Philippe Couillard a tout à fait le droit d’y être opposé. Auquel cas, il doit en expliquer les raisons.
Mais pour ce faire, le premier ministre ne peut pas désinformer en même temps les Québécois comme il le fait lorsqu’il accuse le chef de la CAQ de vouloir poser un geste illégal s’il était élu premier ministre et procédait à cette même interdiction. Dans la mesure où cela nécessiterait fort probablement d’avoir recours à la clause dérogatoire – une clause tout à fait légale.
Bref, quand M. Couillard prétend que de le faire serait «illégal», le premier ministre fait du fake news...
Qui plus est, si une telle interdiction était vraiment «illégale», comment M. Couillard peut-il du même coup pelleter cette même décision dans la cour des corps policiers eux-mêmes? On voit ici à quel point le premier ministre sème lui-même la confusion.

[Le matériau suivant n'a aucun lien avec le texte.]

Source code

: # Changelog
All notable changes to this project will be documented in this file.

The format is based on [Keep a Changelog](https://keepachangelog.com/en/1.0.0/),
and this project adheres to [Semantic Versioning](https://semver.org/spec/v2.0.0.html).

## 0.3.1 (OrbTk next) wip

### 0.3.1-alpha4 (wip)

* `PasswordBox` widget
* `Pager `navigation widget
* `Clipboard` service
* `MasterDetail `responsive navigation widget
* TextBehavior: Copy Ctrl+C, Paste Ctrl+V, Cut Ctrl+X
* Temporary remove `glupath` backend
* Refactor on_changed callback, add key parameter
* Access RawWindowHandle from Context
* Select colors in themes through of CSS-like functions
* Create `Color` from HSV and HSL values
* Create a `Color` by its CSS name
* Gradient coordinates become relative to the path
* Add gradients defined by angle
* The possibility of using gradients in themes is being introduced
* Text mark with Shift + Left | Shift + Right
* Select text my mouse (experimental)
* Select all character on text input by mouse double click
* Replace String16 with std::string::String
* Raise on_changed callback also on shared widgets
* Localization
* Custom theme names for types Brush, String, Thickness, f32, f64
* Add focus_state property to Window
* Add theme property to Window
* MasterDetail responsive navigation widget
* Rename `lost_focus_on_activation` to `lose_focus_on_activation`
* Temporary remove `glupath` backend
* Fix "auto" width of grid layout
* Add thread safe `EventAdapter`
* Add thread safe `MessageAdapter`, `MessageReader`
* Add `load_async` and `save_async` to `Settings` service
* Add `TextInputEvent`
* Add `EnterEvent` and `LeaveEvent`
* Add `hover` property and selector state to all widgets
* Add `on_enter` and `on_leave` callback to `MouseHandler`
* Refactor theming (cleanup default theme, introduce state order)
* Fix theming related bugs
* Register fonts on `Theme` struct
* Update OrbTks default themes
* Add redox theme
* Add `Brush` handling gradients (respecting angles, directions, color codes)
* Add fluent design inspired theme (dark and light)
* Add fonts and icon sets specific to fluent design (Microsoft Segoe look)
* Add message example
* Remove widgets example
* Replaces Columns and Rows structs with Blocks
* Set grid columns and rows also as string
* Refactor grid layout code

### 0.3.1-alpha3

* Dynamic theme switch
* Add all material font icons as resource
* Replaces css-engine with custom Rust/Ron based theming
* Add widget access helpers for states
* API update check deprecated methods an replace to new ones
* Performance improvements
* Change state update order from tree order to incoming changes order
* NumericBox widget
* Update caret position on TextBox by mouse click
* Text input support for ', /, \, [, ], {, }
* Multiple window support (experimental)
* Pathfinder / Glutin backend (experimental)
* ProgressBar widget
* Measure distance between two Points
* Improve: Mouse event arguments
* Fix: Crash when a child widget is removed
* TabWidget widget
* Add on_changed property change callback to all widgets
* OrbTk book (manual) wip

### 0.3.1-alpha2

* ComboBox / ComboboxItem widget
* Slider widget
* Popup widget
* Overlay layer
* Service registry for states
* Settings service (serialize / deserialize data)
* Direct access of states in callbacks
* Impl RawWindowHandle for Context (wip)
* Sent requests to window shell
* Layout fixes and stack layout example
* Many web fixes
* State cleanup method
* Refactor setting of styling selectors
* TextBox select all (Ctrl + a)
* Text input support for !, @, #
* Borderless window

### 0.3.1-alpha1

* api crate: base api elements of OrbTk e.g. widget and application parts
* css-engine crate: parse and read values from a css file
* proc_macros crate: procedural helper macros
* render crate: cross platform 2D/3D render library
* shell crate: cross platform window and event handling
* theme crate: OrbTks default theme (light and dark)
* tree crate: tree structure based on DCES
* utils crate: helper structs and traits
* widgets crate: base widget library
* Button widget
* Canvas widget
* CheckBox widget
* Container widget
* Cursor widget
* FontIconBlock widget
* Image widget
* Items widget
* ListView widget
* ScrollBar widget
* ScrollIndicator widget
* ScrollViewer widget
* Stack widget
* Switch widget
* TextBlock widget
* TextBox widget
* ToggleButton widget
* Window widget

Et pourtant, comme le suggérait une internaute sur mon fil twitter, la voie la plus prometteuse sur tout le dossier de la laïcité - donc, bien au-delà de la seule question des signes religieux -, ne serait-elle pas d’emprunter une approche similaire à celle du dossier plus complexe et plus sensible encore qu’était le «mourir dans la dignité»? Soit d’emprunter une voie transpartisane.